* **Data records**
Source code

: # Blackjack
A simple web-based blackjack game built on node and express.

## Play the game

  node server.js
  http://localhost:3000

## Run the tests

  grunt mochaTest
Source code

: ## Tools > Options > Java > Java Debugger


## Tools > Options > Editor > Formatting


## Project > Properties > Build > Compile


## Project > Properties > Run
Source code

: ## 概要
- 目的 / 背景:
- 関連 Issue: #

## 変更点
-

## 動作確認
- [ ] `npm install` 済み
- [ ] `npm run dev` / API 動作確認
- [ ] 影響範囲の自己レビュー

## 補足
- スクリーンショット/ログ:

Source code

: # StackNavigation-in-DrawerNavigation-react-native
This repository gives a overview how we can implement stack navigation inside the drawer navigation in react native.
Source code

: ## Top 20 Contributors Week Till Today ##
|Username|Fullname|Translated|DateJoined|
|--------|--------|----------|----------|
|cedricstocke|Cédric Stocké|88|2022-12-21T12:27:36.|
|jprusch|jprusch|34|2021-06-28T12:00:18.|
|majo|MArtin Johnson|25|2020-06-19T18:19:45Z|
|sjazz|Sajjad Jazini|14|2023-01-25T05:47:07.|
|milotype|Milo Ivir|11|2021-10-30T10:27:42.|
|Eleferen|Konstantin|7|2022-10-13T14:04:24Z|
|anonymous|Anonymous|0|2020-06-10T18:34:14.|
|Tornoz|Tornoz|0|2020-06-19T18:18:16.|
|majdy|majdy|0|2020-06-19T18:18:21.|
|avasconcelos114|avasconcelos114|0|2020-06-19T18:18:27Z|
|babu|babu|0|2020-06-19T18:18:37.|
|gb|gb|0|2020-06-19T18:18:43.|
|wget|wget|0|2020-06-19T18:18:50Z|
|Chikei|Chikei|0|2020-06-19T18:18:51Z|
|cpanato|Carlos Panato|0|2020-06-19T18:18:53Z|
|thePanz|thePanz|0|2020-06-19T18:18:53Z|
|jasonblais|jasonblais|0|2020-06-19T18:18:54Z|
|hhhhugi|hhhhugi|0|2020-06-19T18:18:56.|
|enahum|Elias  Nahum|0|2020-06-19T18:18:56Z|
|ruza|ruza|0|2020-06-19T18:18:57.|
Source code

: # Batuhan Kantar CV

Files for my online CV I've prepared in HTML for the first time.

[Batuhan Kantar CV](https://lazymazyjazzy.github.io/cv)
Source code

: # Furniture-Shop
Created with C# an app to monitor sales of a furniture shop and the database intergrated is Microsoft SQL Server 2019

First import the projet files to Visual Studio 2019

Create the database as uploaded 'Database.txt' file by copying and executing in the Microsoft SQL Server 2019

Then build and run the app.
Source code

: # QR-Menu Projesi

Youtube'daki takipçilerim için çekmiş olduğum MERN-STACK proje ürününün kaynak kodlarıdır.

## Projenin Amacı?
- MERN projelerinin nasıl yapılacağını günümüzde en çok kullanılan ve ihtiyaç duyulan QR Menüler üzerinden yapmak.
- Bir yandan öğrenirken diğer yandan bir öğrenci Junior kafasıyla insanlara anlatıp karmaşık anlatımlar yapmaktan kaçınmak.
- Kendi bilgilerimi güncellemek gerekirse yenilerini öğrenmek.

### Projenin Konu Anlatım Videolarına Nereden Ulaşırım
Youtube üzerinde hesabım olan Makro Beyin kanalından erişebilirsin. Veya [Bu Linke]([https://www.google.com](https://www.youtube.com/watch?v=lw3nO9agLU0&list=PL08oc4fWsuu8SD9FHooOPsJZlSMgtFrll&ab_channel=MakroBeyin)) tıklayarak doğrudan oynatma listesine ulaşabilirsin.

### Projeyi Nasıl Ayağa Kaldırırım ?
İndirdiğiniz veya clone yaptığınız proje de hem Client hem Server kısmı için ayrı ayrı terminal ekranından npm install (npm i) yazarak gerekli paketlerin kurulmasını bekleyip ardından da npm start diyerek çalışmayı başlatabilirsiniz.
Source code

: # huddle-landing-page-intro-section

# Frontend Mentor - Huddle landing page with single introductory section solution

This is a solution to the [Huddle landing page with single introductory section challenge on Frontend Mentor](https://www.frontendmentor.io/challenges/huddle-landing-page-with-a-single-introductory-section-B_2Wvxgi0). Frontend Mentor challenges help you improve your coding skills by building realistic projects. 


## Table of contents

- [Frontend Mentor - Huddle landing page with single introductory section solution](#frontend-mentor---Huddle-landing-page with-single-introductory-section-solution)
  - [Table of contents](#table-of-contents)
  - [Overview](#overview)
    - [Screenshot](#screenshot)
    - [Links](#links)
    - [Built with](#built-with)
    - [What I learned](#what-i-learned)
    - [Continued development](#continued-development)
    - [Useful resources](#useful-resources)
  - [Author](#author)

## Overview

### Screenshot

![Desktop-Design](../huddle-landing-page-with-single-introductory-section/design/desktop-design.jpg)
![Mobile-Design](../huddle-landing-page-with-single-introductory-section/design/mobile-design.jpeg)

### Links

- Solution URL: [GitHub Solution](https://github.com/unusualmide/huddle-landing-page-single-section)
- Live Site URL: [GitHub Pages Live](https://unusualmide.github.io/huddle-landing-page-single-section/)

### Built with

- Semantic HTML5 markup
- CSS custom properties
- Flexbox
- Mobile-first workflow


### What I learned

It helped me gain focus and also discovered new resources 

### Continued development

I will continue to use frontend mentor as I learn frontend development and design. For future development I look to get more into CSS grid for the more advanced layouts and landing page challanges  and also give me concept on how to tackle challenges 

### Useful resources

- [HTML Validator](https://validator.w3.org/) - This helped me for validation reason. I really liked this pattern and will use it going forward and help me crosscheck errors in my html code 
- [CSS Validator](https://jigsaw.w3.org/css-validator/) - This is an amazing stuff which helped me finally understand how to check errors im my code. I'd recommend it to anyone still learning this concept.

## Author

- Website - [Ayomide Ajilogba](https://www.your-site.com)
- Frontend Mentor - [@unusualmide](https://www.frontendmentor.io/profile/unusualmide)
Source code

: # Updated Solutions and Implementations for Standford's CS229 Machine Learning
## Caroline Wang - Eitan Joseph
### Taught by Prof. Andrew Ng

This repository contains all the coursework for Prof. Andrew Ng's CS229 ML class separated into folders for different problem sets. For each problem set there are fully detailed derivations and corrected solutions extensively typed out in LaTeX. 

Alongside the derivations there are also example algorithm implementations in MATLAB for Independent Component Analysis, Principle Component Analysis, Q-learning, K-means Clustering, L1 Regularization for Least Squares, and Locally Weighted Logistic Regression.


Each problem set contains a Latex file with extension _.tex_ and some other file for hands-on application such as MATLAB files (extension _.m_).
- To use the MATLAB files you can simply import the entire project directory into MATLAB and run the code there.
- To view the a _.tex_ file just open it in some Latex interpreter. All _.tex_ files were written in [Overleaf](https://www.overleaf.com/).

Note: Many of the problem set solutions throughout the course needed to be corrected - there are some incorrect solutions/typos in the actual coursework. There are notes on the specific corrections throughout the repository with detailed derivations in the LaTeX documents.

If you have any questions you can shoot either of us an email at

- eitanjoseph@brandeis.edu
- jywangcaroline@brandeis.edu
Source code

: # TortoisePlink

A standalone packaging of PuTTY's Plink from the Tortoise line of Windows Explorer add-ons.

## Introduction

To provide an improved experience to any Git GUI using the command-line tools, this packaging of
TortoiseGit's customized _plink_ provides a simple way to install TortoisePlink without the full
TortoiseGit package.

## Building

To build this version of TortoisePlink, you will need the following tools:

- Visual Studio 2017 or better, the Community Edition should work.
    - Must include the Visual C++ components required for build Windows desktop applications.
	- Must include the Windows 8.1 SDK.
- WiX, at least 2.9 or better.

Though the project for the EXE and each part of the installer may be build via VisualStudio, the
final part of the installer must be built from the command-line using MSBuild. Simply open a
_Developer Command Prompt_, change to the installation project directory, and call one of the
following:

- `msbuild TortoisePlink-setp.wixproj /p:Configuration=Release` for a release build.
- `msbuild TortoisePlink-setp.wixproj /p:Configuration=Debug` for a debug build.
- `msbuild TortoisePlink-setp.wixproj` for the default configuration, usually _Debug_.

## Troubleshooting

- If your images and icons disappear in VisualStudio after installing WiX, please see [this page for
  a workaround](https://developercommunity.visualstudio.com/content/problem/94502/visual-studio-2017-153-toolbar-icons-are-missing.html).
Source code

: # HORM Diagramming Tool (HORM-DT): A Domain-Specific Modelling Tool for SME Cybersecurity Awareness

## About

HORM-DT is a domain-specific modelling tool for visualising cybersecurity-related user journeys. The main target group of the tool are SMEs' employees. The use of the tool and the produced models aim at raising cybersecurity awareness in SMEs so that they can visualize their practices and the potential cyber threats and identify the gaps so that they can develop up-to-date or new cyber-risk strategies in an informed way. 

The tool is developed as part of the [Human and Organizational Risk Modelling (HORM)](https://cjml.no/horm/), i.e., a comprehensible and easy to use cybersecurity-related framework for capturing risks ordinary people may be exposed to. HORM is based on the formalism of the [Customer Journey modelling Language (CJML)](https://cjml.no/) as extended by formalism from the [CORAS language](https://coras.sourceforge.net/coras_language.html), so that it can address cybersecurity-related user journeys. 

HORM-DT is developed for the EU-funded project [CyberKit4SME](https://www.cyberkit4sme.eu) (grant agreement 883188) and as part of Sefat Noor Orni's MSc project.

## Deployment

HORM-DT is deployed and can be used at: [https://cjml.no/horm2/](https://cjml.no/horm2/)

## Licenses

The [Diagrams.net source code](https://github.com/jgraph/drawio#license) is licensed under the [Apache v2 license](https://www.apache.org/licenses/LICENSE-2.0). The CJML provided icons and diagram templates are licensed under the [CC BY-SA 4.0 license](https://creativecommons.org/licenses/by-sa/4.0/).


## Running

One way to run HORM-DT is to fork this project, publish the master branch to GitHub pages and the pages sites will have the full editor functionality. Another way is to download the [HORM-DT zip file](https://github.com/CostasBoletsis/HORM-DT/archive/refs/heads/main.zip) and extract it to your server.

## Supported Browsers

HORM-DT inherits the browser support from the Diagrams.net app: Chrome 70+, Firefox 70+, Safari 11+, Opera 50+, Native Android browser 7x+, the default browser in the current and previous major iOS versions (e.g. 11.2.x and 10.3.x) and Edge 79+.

* **The task**
In the entries above, find the line with "Note: Many of" and the line with "To provide an", then restate word for word both of them and every line between, with nothing more.

* **Answer to the exercise**
Note: Many of the problem set solutions throughout the course needed to be corrected - there are some incorrect solutions/typos in the actual coursework. There are notes on the specific corrections throughout the repository with detailed derivations in the LaTeX documents.

If you have any questions you can shoot either of us an email at

- eitanjoseph@brandeis.edu
- jywangcaroline@brandeis.edu
Source code

: # TortoisePlink

A standalone packaging of PuTTY's Plink from the Tortoise line of Windows Explorer add-ons.

## Introduction

To provide an improved experience to any Git GUI using the command-line tools, this packaging of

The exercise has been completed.